Maybe some better reporting will come out this weekend (talking heads, news-bobbers) but so far my impression is the media is soft-pedaling the real news of the week – economics is getting a hotfix, temporary patch, and a whole new software spin in the next year.  Which, as we’ve told you before, is a very big deal.

The under-analyzed (for now) part was this. Warsh announced five task forces to overhaul how the Fed looks at communications, its balance sheet, and inflation frameworks. He notably skipped submitting his own forecast into the Fed’s “dot plot” of rate predictions.

In case you’ve forgotten, my most recent “real jobs” were in higher ed and in student management ERP.  So maybe I’m sensitive to this.  But it’s clear internally that Warsh has the same feeling – mistrust is too strong – but the right words are off in that direction – of prevailing economic data sets.  Specifically, they take too damn long.

Take the BLS CPI figures – great data set if you’re working on a PhD in economics – long time base and easier to see (domain) interactions.  But it’s not an operational tool.  The data is simply too old.  As I’ve said before, it’s like driving with the rear-view mirror. Then projecting where the next corner is without a substantive right-now glance FORWARD.

Warsh properly hinted, though I don’t think people realize how re-energizing this will be for the Fed, although it could have mass ripples out into financial engineering, in general.

Two takeaways:  First is it won’t come overnight.  Committee work takes time – and when bad news -in this case “change news” comes it will be “plausibly deniable” if it doesn’t play well down on Main Street.

The second is more subtle: Financial engineering is based on existing data structures. Sure, data may be old, but “it’s what we all use” so the resulting financial system tends to be “semi-stable on data flooring.”

The problem with NRT data in management is that when you get a big “spread” – especially when systems are new – you can’t be sure how heavily to weight the “right now (blink)” versus the slower flow.

Like I said, I’m disappointed that the financial press is underplaying this.

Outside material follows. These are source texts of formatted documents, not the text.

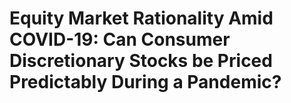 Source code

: # Equity Market Rationality Amid COVID-19: Can Consumer Discretionary Stocks be Priced Predictably During a Pandemic?

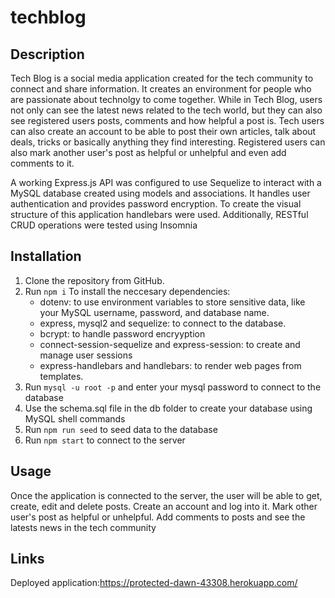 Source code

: # techblog

## Description

Tech Blog is a social media application created for the tech community to connect and share information. It creates an environment for people who are passionate about technolgy to come together. While in Tech Blog, users not only can see the latest news related to the tech world, but they can also see registered users posts, comments and how helpful a post is.
Tech users can also create an account to be able to post their own articles, talk about deals, tricks or basically anything they find interesting. Registered users can also mark another user's post as helpful or unhelpful and even add comments to it.

A working Express.js API was configured to use Sequelize to interact with a MySQL database created using models and associations. It handles user authentication and provides password encryption. To create the visual structure of this application handlebars were used. Additionally, RESTful CRUD operations were tested using Insomnia
## Installation

1. Clone the repository from GitHub. 
2. Run `npm i`  To install the neccesary dependencies:
   - dotenv: to use environment variables to store sensitive data, like your MySQL username, password, and database name.
   - express, mysql2 and sequelize: to connect to the database.
   - bcrypt: to handle password encryyption
   - connect-session-sequelize and express-session: to create and manage user sessions
   - express-handlebars and handlebars: to render web pages from templates.
3. Run `mysql -u root -p` and enter your mysql password to connect to the database
4. Use the schema.sql file in the db folder to create your database using MySQL shell commands
5. Run `npm run seed` to seed data to the database
6. Run `npm start` to connect to the server 

## Usage  
Once the application is connected to the server, the user will be able to get, create, edit and delete posts. Create an account and log into it. Mark other user's post as helpful or unhelpful. Add comments to posts and see the latests news in the tech community

## Links

Deployed application:https://protected-dawn-43308.herokuapp.com/

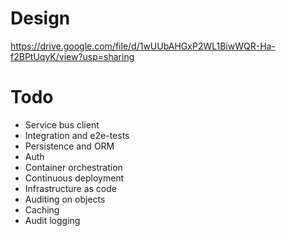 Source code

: # Design

https://drive.google.com/file/d/1wUUbAHGxP2WL1BiwWQR-Ha-f2BPtUqyK/view?usp=sharing

# Todo
- Service bus client
- Integration and e2e-tests
- Persistence and ORM
- Auth
- Container orchestration
- Continuous deployment
- Infrastructure as code
- Auditing on objects
- Caching
- Audit logging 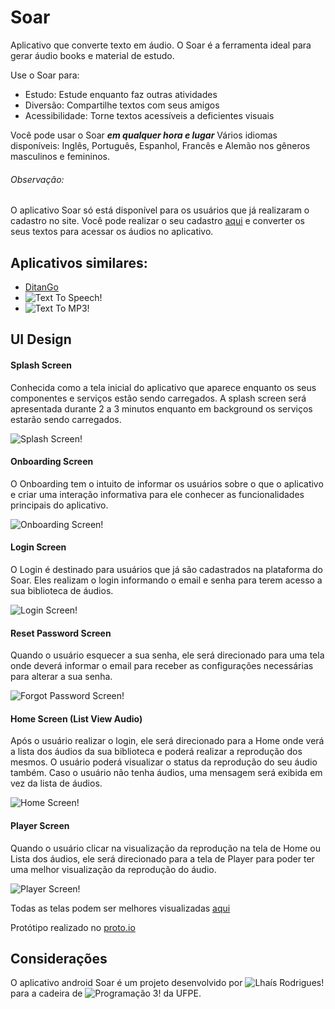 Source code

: # Soar

Aplicativo que converte texto em áudio. 
O Soar é a ferramenta ideal para gerar áudio books e material de estudo.

Use o Soar para:

- Estudo: Estude enquanto faz outras atividades
- Diversão: Compartilhe textos com seus amigos
- Acessibilidade: Torne textos acessíveis a deficientes visuais

Você pode usar o Soar ***em qualquer hora e lugar***
Vários idiomas disponíveis: Inglês, Português, Espanhol, Francês e Alemão nos gêneros masculinos e femininos.

###### Observação:
O aplicativo Soar só está disponível para os usuários que já realizaram o cadastro no site.
Você pode realizar o seu cadastro [aqui](https://www.soarmp3.com/signup/) e converter os seus textos para acessar os áudios no aplicativo. 

## Aplicativos similares:
- [DitanGo](https://play.google.com/store/apps/details?id=br.com.ditango.app&hl=pt_BR)
- ![Text To Speech!](https://play.google.com/store/apps/details?id=com.bestappltd.texttospeech&hl=pt_BR)
- ![Text To MP3!](https://play.google.com/store/apps/details?id=com.dev.malik.m2m&hl=pt_BR)

## UI Design

#### Splash Screen

Conhecida como a tela inicial do aplicativo que aparece enquanto os seus componentes e serviços estão sendo carregados. A splash screen será apresentada durante 2 a 3 minutos enquanto em background os serviços estarão sendo carregados.

![Splash Screen!](/assets/SplashScreen.png "Soar - Splash Screen")

#### Onboarding Screen

O Onboarding tem o intuito de informar os usuários sobre o que o aplicativo e criar uma interação informativa para ele conhecer as funcionalidades principais do aplicativo.

![Onboarding Screen!](/assets/OnboardingScreen.png "Soar - Onboarding Screen")

#### Login Screen

O Login é destinado para usuários que já são cadastrados na plataforma do Soar. Eles realizam o login informando o email e senha para terem acesso a sua biblioteca de áudios.

![Login Screen!](/assets/LoginScreen.png "Soar - Login Screen")

#### Reset Password Screen

Quando o usuário esquecer a sua senha, ele será direcionado para uma tela onde deverá informar o email para receber as configurações necessárias para alterar a sua senha.

![Forgot Password Screen!](/assets/ForgotPasswordScreen.png "Soar - Forgot Password Screen")

#### Home Screen (List View Audio)

Após o usuário realizar o login, ele será direcionado para a Home onde verá a lista dos áudios da sua biblioteca e poderá realizar a reprodução dos mesmos. O usuário poderá visualizar o status da reprodução do seu áudio também.
Caso o usuário não tenha áudios, uma mensagem será exibida em vez da lista de áudios.

![Home Screen!](/assets/HomeScreen.png "Soar - Home Screen")

#### Player Screen

Quando o usuário clicar na visualização da reprodução na tela de Home ou Lista dos áudios, ele será direcionado para a tela de Player para poder ter uma melhor visualização da reprodução do áudio.

![Player Screen!](/assets/PlayerScreen.png "Soar - Player Screen")


Todas as telas podem ser melhores visualizadas [aqui](https://share.proto.io/UP15GH/)

Protótipo realizado no [proto.io](https://proto.io/)

## Considerações
O aplicativo android Soar é um projeto desenvolvido por ![Lhaís Rodrigues!](https://github.com/lhaisrs) para a cadeira de ![Programação 3!](https://if1001.github.io/) da UFPE.  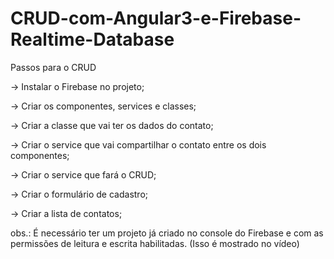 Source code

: # CRUD-com-Angular3-e-Firebase-Realtime-Database

Passos para o CRUD 

-> Instalar o Firebase no projeto; 

-> Criar os componentes, services e classes; 

-> Criar a classe que vai ter os dados do contato;

-> Criar o service que vai compartilhar o contato entre os dois componentes;

-> Criar o service que fará o CRUD;

-> Criar o formulário de cadastro;

-> Criar a lista de contatos;


obs.: É necessário ter um projeto já criado no console do Firebase e com as permissões de leitura e escrita habilitadas. (Isso é mostrado no vídeo)
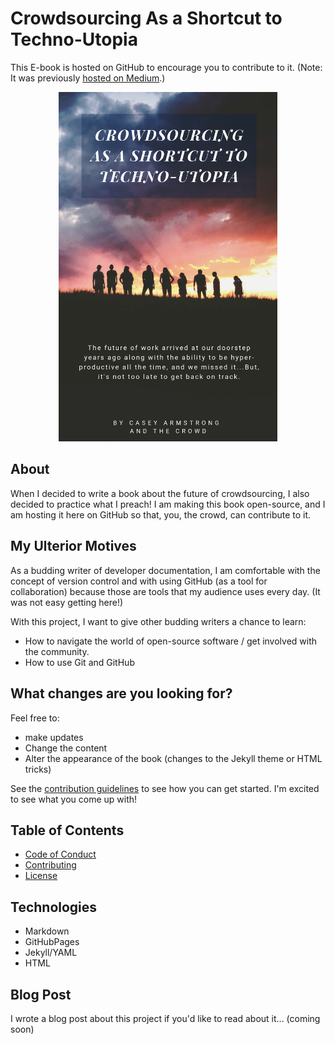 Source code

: # Crowdsourcing As a Shortcut to Techno-Utopia

This E-book is hosted on GitHub to encourage you to contribute to it. (Note: It was previously [hosted on Medium](https://medium.com/@CrowdsourcingKC/crowdsourcing-as-a-shortcut-to-the-technological-singularity-free-e-book-bb7357a53f70).)

<div style="text-align:center"><img src ="https://raw.githubusercontent.com/CrowdsourcingKC/crowdsourcingshortcut/master/images/cover.png" alt="book cover" width="350"/></div>

## About

When I decided to write a book about the future of crowdsourcing, I also decided to practice what I preach! I am making this book open-source, and I am hosting it here on GitHub so that, you, the crowd, can contribute to it.

## My Ulterior Motives

As a budding writer of developer documentation, I am comfortable with the concept of version control and with using GitHub (as a tool for collaboration) because those are tools that my audience uses every day. (It was not easy getting here!)

With this project, I want to give other budding writers a chance to learn:

- How to navigate the world of open-source software / get involved with the community.
- How to use Git and GitHub

## What changes are you looking for?

Feel free to:
- make updates
- Change the content
- Alter the appearance of the book (changes to the Jekyll theme or HTML tricks)

See the [contribution guidelines](https://github.com/CrowdsourcingKC/crowdsourcingshortcut/blob/master/CONTRIBUTING.md) to see how you can get started. I'm excited to see what you come up with!

## Table of Contents

- [Code of Conduct]()
- [Contributing](https://github.com/CrowdsourcingKC/crowdsourcingshortcut/blob/master/CONTRIBUTING.md)
- [License]()

## Technologies

- Markdown
- GitHubPages
- Jekyll/YAML
- HTML

## Blog Post

I wrote a blog post about this project if you'd like to read about it... (coming soon)
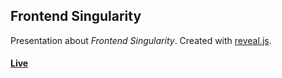 ## Frontend Singularity

Presentation about *Frontend Singularity*.
Created with [reveal.js](https://github.com/hakimel/reveal.js/).

#### [Live]()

Because when you consider that “committees are used to navigate bad news” the lingering question is based on timing of reform, is someone seeing a hell of a speed bump between now and next year?

My consigliere dropped a gem on me this week: “Look at the spread between recent highs in the MAGS ETF and current tech pricing – increasing like crazy.”

Now, when I looked, he was right.  This isn’t the CUDA crowd of AI worried about Intel’s ARC series of solutions.  We think there’s ever so small a chance that the future is bringing a surprise package.

The News Compressor

No banking, no (regular) mail, but “The Amazon must get through!” day as Juneteenth dawns.

The main thing that changed overnight is…the “peace premium” around the U.S.–Iran/Hormuz deal got shakier even as physical tanker movement began. Reuters reports Friday’s planned Switzerland talks were called off after Vice President Vance dropped travel plans, while Brent stayed near $80 but remained on pace for an 8%+ weekly loss as traders weigh whether Hormuz flows really normalize. At the same time, Reuters separately reports alleged new IRGC-directed cells in Iraq aimed at Gulf states hosting U.S. forces, which keeps the proxy-war tail risk alive. For American households and operators, this mostly means fuel relief may arrive slower than the headline suggests; for investors, the weekend risk is oil/FX gap risk into Monday. Confidence: medium-high on the market/energy facts, medium on the covert-cell reporting because Reuters says it could not independently verify all source accounts.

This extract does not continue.